Updated On: 27 August, 2023 07:23 AM IST | Mumbai | Jane Borges
Seventeen years after his last directorial effort left him frustrated, Naseeruddin Shah returns with a tender short film about relationships, casting family and friends

Director Naseeruddin Shah with spouse Ratna Pathak Shah and son Vivaan Shah, who star in his new short, Man Woman Man Woman, at their Bandra West residence. Pics/Pradeep Dhivar
In the early noughties, when filmmakers were successfully experimenting with ensemble casts and multiple plot threads, Naseeruddin Shah, with a reputation for being sagacious in his choice of films, joined the fray with his directorial debut, Yun Hota Toh Kya Hota (2006), a 9/11 hijack drama that was a collage of four inter-twined stories.

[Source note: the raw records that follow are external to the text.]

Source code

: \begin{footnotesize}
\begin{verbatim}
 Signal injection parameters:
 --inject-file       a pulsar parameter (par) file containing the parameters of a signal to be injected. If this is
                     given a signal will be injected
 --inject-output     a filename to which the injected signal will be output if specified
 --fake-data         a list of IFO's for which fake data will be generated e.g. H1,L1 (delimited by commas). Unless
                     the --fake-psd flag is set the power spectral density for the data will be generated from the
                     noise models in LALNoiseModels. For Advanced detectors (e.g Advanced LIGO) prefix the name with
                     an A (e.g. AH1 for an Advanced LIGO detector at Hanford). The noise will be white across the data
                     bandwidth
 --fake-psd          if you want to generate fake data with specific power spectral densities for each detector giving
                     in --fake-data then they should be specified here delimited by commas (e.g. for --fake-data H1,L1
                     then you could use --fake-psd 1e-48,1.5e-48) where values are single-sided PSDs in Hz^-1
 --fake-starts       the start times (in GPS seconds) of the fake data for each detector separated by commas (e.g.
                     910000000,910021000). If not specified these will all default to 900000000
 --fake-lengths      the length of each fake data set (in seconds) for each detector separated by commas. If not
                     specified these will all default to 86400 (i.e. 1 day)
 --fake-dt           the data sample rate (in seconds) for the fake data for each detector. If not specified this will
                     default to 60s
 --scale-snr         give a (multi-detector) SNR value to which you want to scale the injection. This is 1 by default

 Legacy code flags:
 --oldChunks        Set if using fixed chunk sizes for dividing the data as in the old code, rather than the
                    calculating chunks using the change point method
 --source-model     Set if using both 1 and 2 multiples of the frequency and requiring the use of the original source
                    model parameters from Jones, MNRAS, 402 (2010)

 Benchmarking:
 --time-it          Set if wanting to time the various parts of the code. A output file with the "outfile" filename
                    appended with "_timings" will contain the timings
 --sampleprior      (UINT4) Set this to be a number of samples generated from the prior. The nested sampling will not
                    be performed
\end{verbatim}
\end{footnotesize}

We meet the 73-year-old at his Bandra West residence, on a day when the sun and rain clouds are playing hide-and-seek. Shah is dressed in a multi-coloured checked shirt and was only minutes before our interruption, deep into a book; he looks back at the film as a mixed bag. “I was hurried into it [making the film],” he remembers, “And I didn’t get the time to consult anyone about the screenplay.” In hindsight, he says, “I should have.” “I should have waited,” he repeats, “But the producer kept this carrot on a stick in front of me, and said, ‘we’ll launch it on your birthday’. I got tempted by the idea, became rather sentimental. It was released on my birthday… Not that it lasted very long at the box office.” If there’s any disappointment, Shah coats it with his dry humour.
Several years followed, during which theatre, and big and bit roles in the movies served as Shah’s creative fuel. “I was nervous about making another film,” he says. “I preferred [directing for] theatre, which is a living thing. You can keep adding to, subtracting from, improving upon, and it keeps evolving as you keep rehearsing and performing. Whereas a film is fixed in stone. Once it’s out, you cannot revise it.”